He was twice married: firstly, on 21 May 1835, to Pauline Jermyn (d.1866), daughter of George Bitton Jermyn; secondly, on 11 July 1867, to Laura Capel, daughter of Capel Lofft, of Troston Hall in Suffolk. Laura was described by her half-sister: 'She was brought up in Italy, and is quite an artist, and a most beautiful copyist.' As both marriages were childless, the title descended to his nephew, Sir Alfred Wilson Trevelyan (1831–1891), seventh baronet, but he left the north-country property to his cousin, Sir Charles Edward Trevelyan.

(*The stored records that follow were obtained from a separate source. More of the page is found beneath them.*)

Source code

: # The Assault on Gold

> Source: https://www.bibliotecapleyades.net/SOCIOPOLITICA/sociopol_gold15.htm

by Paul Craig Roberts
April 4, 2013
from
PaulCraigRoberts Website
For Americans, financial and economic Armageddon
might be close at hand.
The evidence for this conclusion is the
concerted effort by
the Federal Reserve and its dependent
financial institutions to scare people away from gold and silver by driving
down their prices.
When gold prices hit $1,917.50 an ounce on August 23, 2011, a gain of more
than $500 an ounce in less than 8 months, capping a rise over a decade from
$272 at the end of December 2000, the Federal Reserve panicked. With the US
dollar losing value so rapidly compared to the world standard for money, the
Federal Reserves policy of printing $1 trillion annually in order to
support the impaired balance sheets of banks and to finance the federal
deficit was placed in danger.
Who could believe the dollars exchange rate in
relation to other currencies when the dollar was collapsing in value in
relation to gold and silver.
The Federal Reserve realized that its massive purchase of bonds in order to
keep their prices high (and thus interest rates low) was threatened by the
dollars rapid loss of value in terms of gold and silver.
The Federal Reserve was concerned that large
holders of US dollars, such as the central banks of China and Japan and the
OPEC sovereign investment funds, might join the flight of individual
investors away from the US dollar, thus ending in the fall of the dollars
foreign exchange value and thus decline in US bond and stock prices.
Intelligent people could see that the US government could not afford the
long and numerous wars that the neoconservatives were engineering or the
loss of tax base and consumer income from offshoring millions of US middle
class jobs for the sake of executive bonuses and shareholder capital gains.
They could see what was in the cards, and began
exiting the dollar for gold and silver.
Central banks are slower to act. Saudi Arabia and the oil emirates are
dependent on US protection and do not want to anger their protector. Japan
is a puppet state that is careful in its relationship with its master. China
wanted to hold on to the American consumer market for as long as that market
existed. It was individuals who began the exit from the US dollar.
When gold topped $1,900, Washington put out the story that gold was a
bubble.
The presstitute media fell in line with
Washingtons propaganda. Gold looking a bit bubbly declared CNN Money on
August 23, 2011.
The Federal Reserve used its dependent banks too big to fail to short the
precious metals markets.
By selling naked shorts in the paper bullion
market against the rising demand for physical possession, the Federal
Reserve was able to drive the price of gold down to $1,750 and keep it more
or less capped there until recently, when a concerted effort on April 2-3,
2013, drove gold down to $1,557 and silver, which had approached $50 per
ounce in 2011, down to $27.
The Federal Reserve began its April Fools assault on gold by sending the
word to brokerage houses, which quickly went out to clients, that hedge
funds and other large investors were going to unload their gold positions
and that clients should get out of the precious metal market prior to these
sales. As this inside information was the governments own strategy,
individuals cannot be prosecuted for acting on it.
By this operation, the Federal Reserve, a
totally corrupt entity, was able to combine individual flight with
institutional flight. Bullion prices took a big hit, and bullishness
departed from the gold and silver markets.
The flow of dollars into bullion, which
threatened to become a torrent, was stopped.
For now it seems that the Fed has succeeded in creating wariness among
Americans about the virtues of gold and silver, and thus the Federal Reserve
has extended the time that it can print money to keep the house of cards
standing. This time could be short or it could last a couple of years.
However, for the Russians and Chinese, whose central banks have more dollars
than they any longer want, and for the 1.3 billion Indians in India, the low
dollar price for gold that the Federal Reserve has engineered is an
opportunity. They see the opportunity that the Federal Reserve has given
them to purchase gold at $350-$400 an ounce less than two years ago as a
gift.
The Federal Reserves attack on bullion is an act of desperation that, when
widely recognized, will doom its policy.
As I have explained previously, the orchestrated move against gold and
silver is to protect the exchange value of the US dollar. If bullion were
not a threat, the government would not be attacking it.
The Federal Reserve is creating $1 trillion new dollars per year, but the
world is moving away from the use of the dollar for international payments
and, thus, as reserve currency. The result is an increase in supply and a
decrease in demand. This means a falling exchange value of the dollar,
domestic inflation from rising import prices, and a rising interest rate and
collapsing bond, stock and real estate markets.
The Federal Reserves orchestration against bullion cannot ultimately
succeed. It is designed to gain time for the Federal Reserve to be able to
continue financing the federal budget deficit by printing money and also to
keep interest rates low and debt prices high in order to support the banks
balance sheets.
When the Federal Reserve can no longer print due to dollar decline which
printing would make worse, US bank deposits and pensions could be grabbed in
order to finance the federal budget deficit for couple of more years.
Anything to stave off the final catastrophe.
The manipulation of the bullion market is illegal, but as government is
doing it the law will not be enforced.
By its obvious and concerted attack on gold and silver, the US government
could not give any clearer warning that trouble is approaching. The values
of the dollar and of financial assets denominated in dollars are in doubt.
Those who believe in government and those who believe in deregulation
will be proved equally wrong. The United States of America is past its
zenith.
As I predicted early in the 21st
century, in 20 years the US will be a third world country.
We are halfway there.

His will came as a surprise to Alfred, being advised at the end of a lengthy letter on the evils of alcohol. Alfred then issued a costly but unsuccessful challenge for the title and estate. A biographer from the family notes that Walter changed his will in 1852, being impressed by his cousin's son; the young George Otto had been one of the couple's visitors and received hints of the secret will. Coming from the modest family of a civil servant, Charles was suddenly elevated to a position of wealth and position.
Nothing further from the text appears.